Waspadai Tawaran Imbal Hasil yang Tidak Semestinya

Setiap orang tentu ingin mendapatkan keuntungan dari kegiatannya berinvestasi, tidak terkecuali dengan kamu. Namun, kamu sebaiknya tetap bersikap bijaksana dalam memilih investasi tertentu. Alih-alih bersemangat, kamu sebaiknya justru menaruh curiga pada investasi yang menawarkan imbal hasil bernilai fantastis dan sangat besar, seperti keuntungan 5% dalam sebulan atau akumulasi 40-50% keuntungan dalam setahun.

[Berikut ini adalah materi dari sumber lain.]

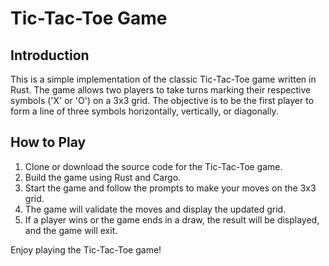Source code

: # Tic-Tac-Toe Game

## Introduction
This is a simple implementation of the classic Tic-Tac-Toe game written in Rust. The game allows two players to take turns marking their respective symbols ('X' or 'O') on a 3x3 grid. The objective is to be the first player to form a line of three symbols horizontally, vertically, or diagonally.

## How to Play
1. Clone or download the source code for the Tic-Tac-Toe game.
2. Build the game using Rust and Cargo.
3. Start the game and follow the prompts to make your moves on the 3x3 grid.
4. The game will validate the moves and display the updated grid.
5. If a player wins or the game ends in a draw, the result will be displayed, and the game will exit.

Enjoy playing the Tic-Tac-Toe game!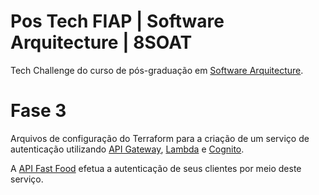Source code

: # Pos Tech FIAP | Software Arquitecture | 8SOAT

Tech Challenge do curso de pós-graduação em [Software Arquitecture](https://postech.fiap.com.br/curso/software-architecture).

# Fase 3

Arquivos de configuração do Terraform para a criação de um serviço de autenticação utilizando [API Gateway](https://aws.amazon.com/pt/api-gateway/), [Lambda](https://aws.amazon.com/pt/lambda/) e [Cognito](https://aws.amazon.com/pt/cognito).

A [API Fast Food](https://github.com/thiagopelizoni/postech-8soat-api) efetua a autenticação de seus clientes por meio deste serviço.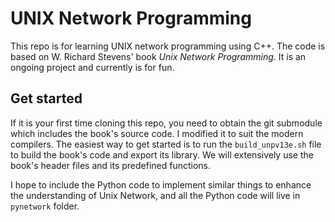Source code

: # UNIX Network Programming

This repo is for learning UNIX network programming using C++. The code is based on W. Richard Stevens' book _Unix Network Programming_. It is an ongoing project and currently is for fun.

## Get started

If it is your first time cloning this repo, you need to obtain the git submodule which includes the book's source code. I modified it to suit the modern compilers. The easiest way to get started is to run the `build_unpv13e.sh` file to build the book's code and export its library. We will extensively use the book's header files and its predefined functions.

I hope to include the Python code to implement similar things to enhance the understanding of Unix Network, and all the Python code will live in `pynetwork` folder.
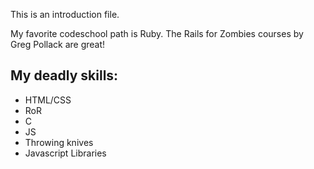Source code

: This is an introduction file. 

My favorite codeschool path is Ruby. The Rails for Zombies courses by Greg Pollack are great!

## My deadly skills: 
* HTML/CSS
* RoR
* C
* JS
* Throwing knives
* Javascript Libraries
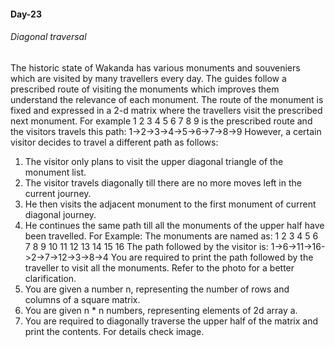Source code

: #### Day-23
###### Diagonal traversal

The historic state of Wakanda has various monuments and souveniers which are visited by many travellers every day. The guides follow a prescribed route of visiting the monuments which improves them understand the relevance of each monument. The route of the monument is fixed and expressed in a 2-d matrix where the travellers visit the prescribed next monument. For example
1  2  3
4  5  6
7  8  9
is the prescribed route and the visitors travels this path: 1->2->3->4->5->6->7->8->9
However, a certain visitor decides to travel a different path as follows:
1. The visitor only plans to visit the upper diagonal triangle of the monument list.
2. The visitor travels diagonally till there are no more moves left in the current journey. 
3. He then visits the adjacent monument to the first monument of current diagonal journey. 
4. He continues the same path till all the monuments of the upper half have been travelled.
For Example:
The monuments are named as:
1    2    3    4
5    6    7    8
9   10  11  12
13 14  15  16
The path followed by the visitor is: 1->6->11->16->2->7->12->3->8->4
You are required to print the path followed by the traveller to visit all the monuments.
Refer to the photo for a better clarification.
1. You are given a number n, representing the number of rows and columns of a square matrix.
2. You are given n * n numbers, representing elements of 2d array a.
3. You are required to diagonally traverse the upper half of the matrix and print the contents.
For details check image.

Jumlah tersebut sangat besar, sehingga ada baiknya kamu meneliti ulang bagaimana investasi yang ditawarkan tersebut bisa menghasilkan keuntungan yang sangat besar. Kamu perlu mencermati bagaimana cara kerjanya serta bagaimana pada akhirnya keuntungan tersebut bisa kamu dapatkan.

Perhatikan Status Hukum

Sebelum memilih untuk berinvestasi di satu badan tertentu, ada baiknya kamu memperhatikan legalitas atau kekuatan/ pengakuan hukum dari pihak berwenang. Perusahaan yang memiliki legalitas yang baik tentu akan menjamin hak-hak investor dengan baik pula. Jika sewaktu-waktu ditemukan masalah dalam kegiatan investasi yang sedang berlangsung, kamu selaku nasabah akan merasa tetap aman jika memiliki perlindungan hukum atas dana yang tertanam di sana.

Jika perusahaan tersebut berbasis keuangan, sudah tentu Otoritas Jasa Keuangan-lah yang berwenang mengeluarkan legalitas hukum yang berlaku. Pastikan perusahaan yang kamu tuju tersebut memang telah terdaftar dan diawasi oleh Otoritas Jasa Keuangan (OJK).

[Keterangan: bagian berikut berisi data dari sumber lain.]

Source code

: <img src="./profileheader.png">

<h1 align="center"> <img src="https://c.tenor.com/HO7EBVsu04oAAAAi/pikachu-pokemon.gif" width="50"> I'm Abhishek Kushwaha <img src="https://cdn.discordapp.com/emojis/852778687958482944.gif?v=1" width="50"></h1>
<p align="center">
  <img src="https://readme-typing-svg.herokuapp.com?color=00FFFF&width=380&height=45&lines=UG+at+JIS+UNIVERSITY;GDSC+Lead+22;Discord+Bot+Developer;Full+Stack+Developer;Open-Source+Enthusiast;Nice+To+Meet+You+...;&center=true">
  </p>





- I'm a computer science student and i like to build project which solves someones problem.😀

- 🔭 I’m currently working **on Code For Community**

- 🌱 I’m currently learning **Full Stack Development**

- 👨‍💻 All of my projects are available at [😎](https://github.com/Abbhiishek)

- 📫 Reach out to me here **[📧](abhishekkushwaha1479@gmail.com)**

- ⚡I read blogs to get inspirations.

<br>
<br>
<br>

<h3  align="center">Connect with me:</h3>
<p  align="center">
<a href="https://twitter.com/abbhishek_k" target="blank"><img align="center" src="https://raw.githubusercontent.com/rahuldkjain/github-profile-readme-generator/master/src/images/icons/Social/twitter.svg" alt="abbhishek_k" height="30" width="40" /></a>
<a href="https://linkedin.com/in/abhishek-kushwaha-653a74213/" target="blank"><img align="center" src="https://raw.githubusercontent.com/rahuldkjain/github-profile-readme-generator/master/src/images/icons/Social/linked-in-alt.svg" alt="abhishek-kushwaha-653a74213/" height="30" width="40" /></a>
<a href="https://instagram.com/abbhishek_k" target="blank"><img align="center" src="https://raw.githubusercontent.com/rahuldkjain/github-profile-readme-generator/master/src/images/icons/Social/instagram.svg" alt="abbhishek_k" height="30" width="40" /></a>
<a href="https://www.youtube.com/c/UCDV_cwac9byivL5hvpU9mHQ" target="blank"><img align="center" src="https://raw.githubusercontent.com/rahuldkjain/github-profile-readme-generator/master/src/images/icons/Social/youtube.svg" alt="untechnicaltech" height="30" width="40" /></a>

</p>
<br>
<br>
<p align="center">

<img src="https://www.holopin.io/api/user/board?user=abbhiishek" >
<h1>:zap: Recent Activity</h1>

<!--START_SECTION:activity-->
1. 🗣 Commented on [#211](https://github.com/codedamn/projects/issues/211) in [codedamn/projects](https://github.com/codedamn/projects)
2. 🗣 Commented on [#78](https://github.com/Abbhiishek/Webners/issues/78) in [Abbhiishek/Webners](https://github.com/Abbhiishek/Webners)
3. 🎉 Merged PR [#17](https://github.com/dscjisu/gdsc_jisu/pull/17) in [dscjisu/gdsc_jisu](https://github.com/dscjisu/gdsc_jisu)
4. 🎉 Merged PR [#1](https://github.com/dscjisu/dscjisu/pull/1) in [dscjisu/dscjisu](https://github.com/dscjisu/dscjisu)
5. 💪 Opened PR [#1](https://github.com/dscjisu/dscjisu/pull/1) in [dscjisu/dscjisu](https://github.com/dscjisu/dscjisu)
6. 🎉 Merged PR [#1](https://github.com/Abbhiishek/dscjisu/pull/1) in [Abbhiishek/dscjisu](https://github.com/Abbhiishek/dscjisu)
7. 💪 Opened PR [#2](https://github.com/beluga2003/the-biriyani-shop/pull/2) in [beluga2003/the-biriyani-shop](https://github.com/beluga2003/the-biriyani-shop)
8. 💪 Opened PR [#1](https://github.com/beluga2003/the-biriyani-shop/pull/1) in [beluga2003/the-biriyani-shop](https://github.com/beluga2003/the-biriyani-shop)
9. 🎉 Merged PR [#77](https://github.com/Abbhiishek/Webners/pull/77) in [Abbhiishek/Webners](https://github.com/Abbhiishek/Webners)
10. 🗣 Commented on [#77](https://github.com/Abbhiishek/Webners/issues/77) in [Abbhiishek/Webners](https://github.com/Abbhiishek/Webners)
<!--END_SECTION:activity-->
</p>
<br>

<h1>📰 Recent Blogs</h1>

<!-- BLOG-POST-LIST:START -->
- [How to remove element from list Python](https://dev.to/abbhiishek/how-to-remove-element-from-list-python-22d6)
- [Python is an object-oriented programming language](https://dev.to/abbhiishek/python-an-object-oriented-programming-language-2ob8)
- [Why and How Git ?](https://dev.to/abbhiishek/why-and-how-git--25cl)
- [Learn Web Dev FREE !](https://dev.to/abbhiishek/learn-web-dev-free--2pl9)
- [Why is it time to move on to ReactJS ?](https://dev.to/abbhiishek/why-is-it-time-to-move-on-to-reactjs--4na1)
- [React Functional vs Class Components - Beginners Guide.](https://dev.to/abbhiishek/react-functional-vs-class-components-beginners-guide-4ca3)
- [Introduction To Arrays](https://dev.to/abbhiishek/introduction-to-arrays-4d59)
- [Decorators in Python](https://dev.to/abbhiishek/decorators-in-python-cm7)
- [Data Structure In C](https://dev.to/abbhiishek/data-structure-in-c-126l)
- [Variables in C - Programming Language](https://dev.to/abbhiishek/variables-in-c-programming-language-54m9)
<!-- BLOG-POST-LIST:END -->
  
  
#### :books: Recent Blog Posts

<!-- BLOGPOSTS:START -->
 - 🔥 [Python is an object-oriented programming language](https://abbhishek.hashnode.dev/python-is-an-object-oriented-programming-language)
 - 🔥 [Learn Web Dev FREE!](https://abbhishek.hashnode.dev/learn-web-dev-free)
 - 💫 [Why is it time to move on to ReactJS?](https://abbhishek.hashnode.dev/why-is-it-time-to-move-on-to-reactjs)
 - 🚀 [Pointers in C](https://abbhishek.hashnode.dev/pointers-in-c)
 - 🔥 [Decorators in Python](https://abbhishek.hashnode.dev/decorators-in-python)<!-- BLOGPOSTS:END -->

Sebagai investor saham pemula, kamu bisa memilih MNC Sekuritas sebagai perusahaan sekuritas yang memfasilitasi transaksi saham kamu karena MNC Sekuritas merupakan Anggota Bursa Efek Indonesia, terdaftar dan diawasi OJK.

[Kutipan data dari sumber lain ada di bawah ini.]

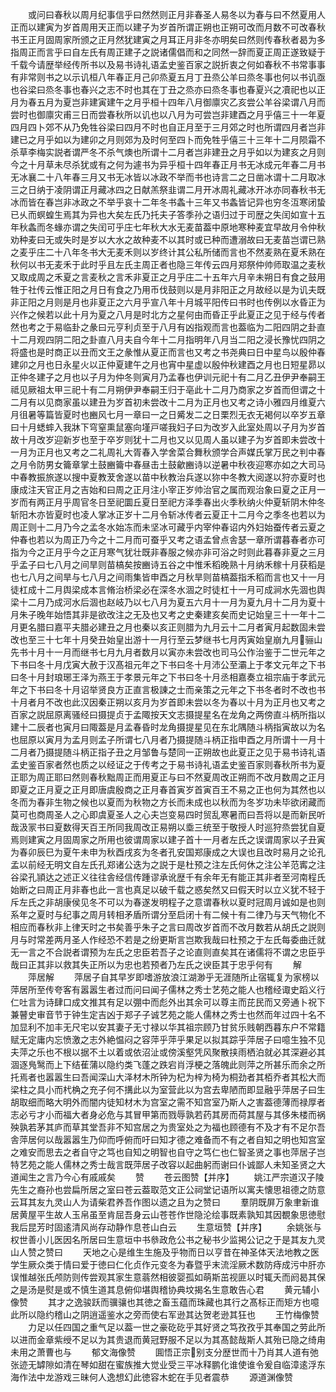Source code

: <!-- { "loadSidebar": true } -->
　　或问曰春秋以周月纪事信乎曰然然则正月非春圣人易冬以为春与曰不然夏用人正而以建寅为岁首周用天正而以建子为岁首所谓正朔也正朔可改而月数不可改春秋书王正月固周家所颁之正月然犹建寅之月耳正月非冬亦明矣曰然则传春秋者曷为多指周正而言乎曰自左氏有周正建子之説诸儒倡而和之同然一辞而夏正周正遂致疑于千载今请歴举经传所书以及易书诗礼语孟史鉴百家之説折衷之何如春秋不书常事事有非常则书之以示讥桓八年春正月己卯烝夏五月丁丑烝公羊曰烝冬事也何以书讥亟也谷梁曰烝冬事也春兴之志不时也其在丁丑之烝亦曰烝冬事也春夏兴之凟祀也以正月为春五月为夏岂非建寅建午之月乎桓十四年八月御廪灾乙亥尝公羊谷梁谓八月而尝时也御廪灾甫三日而尝春秋所以讥也以八月为可尝岂非建酉之月乎僖三十一年夏四月四卜郊不从乃免牲谷梁曰四月不时也自正月至于三月郊之时也所谓四月者岂非建已之月乎如以为建卯之月则郊为及时何至四卜而免牲乎僖三十三年十二月陨霜不杀草李梅实説者谓严冬不杀气燠也所谓十二月者岂非建丑之月乎如以为建亥之月则今之十月草未尽杀犹或有之何为遽书为异乎桓十四年春正月书无冰成元年春二月书无冰襄二十八年春三月又书无冰皆以冰政不举而书也诗言二之日凿冰谓十二月取冰三之日纳于凌阴谓正月藏冰四之日献羔祭韭谓二月开冰周礼藏冰开冰亦同春秋书无冰而皆在春岂非冰政之不举乎哀十二年冬书螽十三年又书螽皆记异也穷冬沍寒闭蛰已乆而螟蝗生焉其为异也大矣左氏乃托夫子答季孙之语归过于司歴之失闰如宣十五年秋螽而冬蝝亦谓之失闰可乎庄七年秋大水无麦苗葢中原地寒种麦宜早故月令仲秋劝种麦曰无或失时是岁以大水之故种麦不以其时或已种而遭溺故曰无麦苗岂谓已熟之麦乎庄二十八年冬书大无麦禾则以岁终计其公私所储而言也不然麦熟在夏禾熟在秋何以书无麦禾于此时乎且左氏主周正者也隐三年传云四月郑祭仲帅师取温之麦秋又取成周之禾夏之言麦秋之言禾非夏正之月乎庄二十五年六月辛未朔日有食之鼓用牲于社传云惟正阳之月日有食之乃用币伐鼓则以是月非阳正之月故经以是为讥夫既非正阳之月则是月也非夏正之六月乎宣八年十月城平阳传曰书时也传例以水昏正为兴作之候若以此十月为夏之八月是时北方之星何由而昏正乎此夏正之见于经与传者然也考之于易临卦之彖曰元亨利贞至于八月有凶指观而言也葢临为二阳四阴之卦直十二月观四阴二阳之卦直八月夫自今年十二月指明年八月当二阳之浸长豫忧四阴之将盛也是时商正以丑而文王之彖惟从夏正而言也又考之书尧典曰日中星鸟以殷仲春建卯之月也日永星火以正仲夏建午之月也宵中星虚以殷仲秋建酉之月也日短星昴以正仲冬建子之月也以子月为仲冬则寅月乃孟春也伊训元祀十有二月乙丑伊尹奉嗣王祗见厥祖太甲三祀十有二月朔伊尹奉嗣王归于亳此十二月乃商家之岁首而但谓之十二月有以见商家虽以建丑为岁首初未尝改十二月为正月也又考之诗小雅四月维夏六月徂暑等篇皆夏时也豳风七月一章曰一之日觱发二之日栗烈无衣无褐何以卒岁五章曰十月蟋蟀入我牀下穹窒熏鼠塞向墐戸嗟我妇子曰为改岁入此室处周以子月为岁首故十月改岁迎新岁也至于卒岁则犹十二月也又以见周人虽以建子为岁首即未尝改十一月为正月也又考之二礼周礼大胥春入学舍菜合舞秋颁学合声媒氏掌万民之判中春之月令防男女籥章掌土鼓豳籥中春昼击土鼓龡豳诗以逆暑中秋夜迎寒亦如之大司马中春教振旅遂以搜中夏教茇舍遂以苗中秋教治兵遂以狝中冬教大阅遂以狩亦夏时也康成注天官正月之吉始和曰周之正月注小宰正岁帅治官之属而观治象曰夏之正月一岁而有两正月乎周官冬日至祀圜丘夏日至祀方泽季春出火季秋纳火仲夏斩阴木仲冬斩阳木亦皆夏时也凌人掌冰正岁十二月令斩冰传者云夏正十二月今之季冬也若以为周正则十二月乃今之孟冬水始冻而未坚冰可藏乎内宰仲春诏内外妇始蚕传者云夏之仲春也若以为周正乃今之十二月而可蚕乎又考之语孟曾点舎瑟一章所谓暮春者亦可指为今之正月乎今之正月寒气犹壮既非春服之候亦非可浴之时则此暮春非夏之三月乎孟子曰七八月之间旱则苗槁矣按豳诗五谷之中惟禾稻晚熟十月纳禾稼十月获稻是也七八月之间旱与七八月之间雨集皆申酉之月秋旱则苗槁葢指禾稻而言也又十一月徒杠成十二月舆梁成本言脩治桥梁必在深冬水涸之时徒杠十一月可成涧水先涸也舆梁十二月乃成河水后涸也赵岐乃以七八月为夏五六月十一月为夏九月十二月为夏十月朱子晚年始悟其非是欲改注之无及也又考之史秦建亥矣而史记始皇三十一年十二月更名腊曰嘉平夫腊必建丑之月也秦以亥正则腊为九月云十二月者寅月起数固未尝改也至三十七年十月癸丑始皇出游十一月行至云梦继书七月丙寅始皇崩九月骊山先书十月十一月而继书七月九月者数月以寅亦未尝改也司马公作治鉴于二世元年之下书曰冬十月戊寅大赦于汉髙祖元年之下书曰冬十月沛公至灞上于孝文元年之下书曰冬十月封琅琊王泽为燕王于孝景元年之下书曰冬十月丞相嘉奏立祖宗庙于孝武元年之下书曰冬十月诏举贤良方正直言极諌之士而亲策之元年之下书冬者时不改也书十月者月不改也此汉因秦正朔以亥月为岁首即未尝以冬为春以十月为正月也又考之百家之説屈原离骚经曰摄提贞于孟陬按天文志摄提星名在龙角之两傍直斗柄所指以建十二辰者也寅月曰陬葢是月孟春昏时龙角摄提星见在东北隅随斗柄指寅故以为名也屈原以寅月为孟月则孟子所谓七八月者乃摄提随斗柄正指申酉之月所谓十一月十二月者乃摄提随斗柄正指子丑之月邹鲁与楚同一正朔故也此夏正之见于易书诗礼语孟史鉴百家者然也质之以经证之于传考之于易书诗礼语孟史鉴百家则春秋所书为夏正耶为周正耶曰然则春秋黜周正而用夏正与曰不然夏周改正朔而不改月数周之正月即夏之正月夏之正月即唐虞殷商之正月春首寅岁首寅百王不易之正也何为其然也以冬而为春非生物之候也以夏而为秋物之方长而未成也以秋而为冬岁功未毕欲闭藏而莫可也商周圣人之心即虞夏圣人之心夫岂变易四时贸乱寒暑而曰吾将以是而新民听哉汲冡书曰夏数得天百王所同我周改正易朔以埀三统至于敬授人时巡狩烝尝犹自夏焉则建寅之月固周家之所用也彼谓周家以建子首十一月者左氏之误谓周家以子丑寅为春卯辰巳为夏午未申为秋酉戌亥为冬者孔安国郑康成之大误也且改时易月之论孔孟以前经无明文自左氏孔郑诸公迭为之説于是杜预之注左氏何休之注公羊范寗之注谷梁孔頴达之述正义往往舎经信传踵谬承讹歴千有余年无有能正其非者至河南程氏始断之曰周正月非春也此一言也真足以破千载之惑矣然又曰假天时以立义犹不轻于斥左氏之非胡康侯见冬不可以为春遂发明程子之意谓春秋以夏时冠周月诚如是也则系年之夏时与纪事之周月转相矛盾所谓分至启闭十有二候十有二律乃与天气物化不相应而春秋非上律天时之书矣善乎朱子之言曰周改岁首而不改月数若从胡氏之説则月与时常差两月圣人作经恐不若是之纷更斯言岂欺我哉曰杜预之于左氏每委曲迁就无一言之不合説者谓预为左氏之忠臣若吾子之论直则直矣其在诸儒将不谓之忠臣乎哉曰正其非以救其失正所以为忠也若预者乃左氏之谀臣其于忠乎何有
　　解
　　萍居解
　　萍居子自其早岁即嗜游放浪江湖渺乎无涯随所止宿辄复为家榜以萍居所至传夸客有嚣嚣生者过而问曰闻子儒林之秀士艺苑之能人也稽经诹史蹈义行仁吐言为诗肆口成文推其有足以弸中而彪外出其余可以尊主而芘民而又旁通卜祝下兼瞽史审音节于钟生定吉凶于郑子子诚艺苑之能人儒林之秀士也然而年过四十名不加显利不加丰无尺宅以安其妻子无寸禄以华其祖宗顾乃甘贫乐贱朝西暮东户不常籍赋无定庸内忘愤激之志外絶愠闷之容萍乎萍乎果足以拟其踪乎萍居子曰噫生独不见夫萍之乐也不根以据不土以着或依沼沚或傍溪壑凭风聚散挟雨栖泊就必其深避必其涸逐鳬鹥而上下结萑蒲以隐约类飞蓬之跌宕肖浮梗之落魄此则萍之所甚乐而余之所托焉者也嚣嚣生曰吾闻深山大泽材木所钟为杞为梓为椅为桐劲者其栢乔者其松大而梁柱之具小而杙桷之充子何不搆此以为室营此以为宫去卑陋而即显融乎萍居子曰生胡取细而略大明外而闇内徒知材木为宫室之需不知宫室乃斯人之害葢德薄而禄厚者志必亏才小而福大者身必危与其冒甲第而戮辱孰若药其房而荷其屋与其侈朱楼而祸殃孰若茅其庐而草其堂吾非不知宫居之为贵室处之为福也顾德有不及才有不足尔吾舎萍居何以哉嚣嚣生乃仰而呼俯而吁曰知才德之难备而不有之者自知之明也知宫室之难安而思去之者自守之笃也自知之明智也自守之笃仁也仁智圣贤之事也萍居子岂特艺苑之能人儒林之秀士哉言既萍居子改容以起曲躬而谢曰仆诚鄙人未知圣贤之大道闻生之言乃今心有戚戚矣
　　赞
　　苍云图赞【并序】
　　姚江严宗道汉子陵先生之裔孙也尝扁所居之室曰苍云葢取范文正公祠堂记语所以寓夫懐思祖德之防意云耳其友九灵山人为请柴君养吾作图以遗之且为之赞曰
　　羣阴既屏万象聿新谁居黄屋平生故人玉帛虽至肯屈吾身云山苍苍作世隐沦绘事既素孰知其因覩象思徳慰我后昆芳时固逺清风尚存动静作息苍山白云
　　生意垣赞【并序】
　　余姚张与权世善小儿医因名所居曰生意垣中书叅政危公书之秘书少监掲公记之于是其友九灵山人赞之赞曰
　　天地之心是维生生施及乎物而日以亨昔在神圣体天法地教之医学生厥众类于情曰爱于徳曰仁化贞作元变冬为春暨乎末流淫厥术数防痔成污中肝亦误惟越张氏颅防则传尝观其家生意蓊然相彼婴孤如萌斯茁视匪以时辄夭而阏曷其保之是汤是熨是或不慎生道其息俯仰堪舆稽协典坟揭名生意敢告心君
　　黄元辅小像赞
　　其才之逸骏跃而骥骧也其徳之畜玉蕴而珠藏也其行之髙标正而矩方也噫此所以隐约稽山之阴逍遥鉴水之旁而使右军逊其达贺老逊其狂也
　　王竹梅像赞
　　力足以任四国之重气足以葢一世之豪矻矻乎其好贤之笃孜孜乎其奉国之劳此所以进而金章紫绶不足以为其贵退而黄冠野服不足以为其髙懿哉斯人其殆已隐之绮甪未用之萧曹也与
　　郁文海像赞
　　圎悟正宗别支分歴世而十乃肖其人道有弛张迹无罅隙如清在琴如甜在蜜族推大觉业受三平冰释鹏化谁使谁令爰自临漳逺浮东海作法中龙游戏三昧何人逸想幻此徳容木蛇在手见者震恭
　　源道渊像赞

Selain itu, pastikan saat kamu menyetor dana untuk bertransaksi saham, rekening tujuanmu adalah Rekening Dana Nasabah (RDN) atas nama dirimu sendiri sebagai rekening penampungan untuk bertransaksi. Jangan sampai tergiur tawaran keuntungan tertentu dengan menyetorkan modal investasimu ke rekening orang lain!

Jadi, tetaplah berhati-hati sebelum mulai berinvestasi. Kamu bisa memulainya dengan menentukan tujuan utama berinvestasi, waspada terhadap imbal hasil yang sangat besar serta memperhatikan status hukum badan tertentu. Selamat berinvestasi!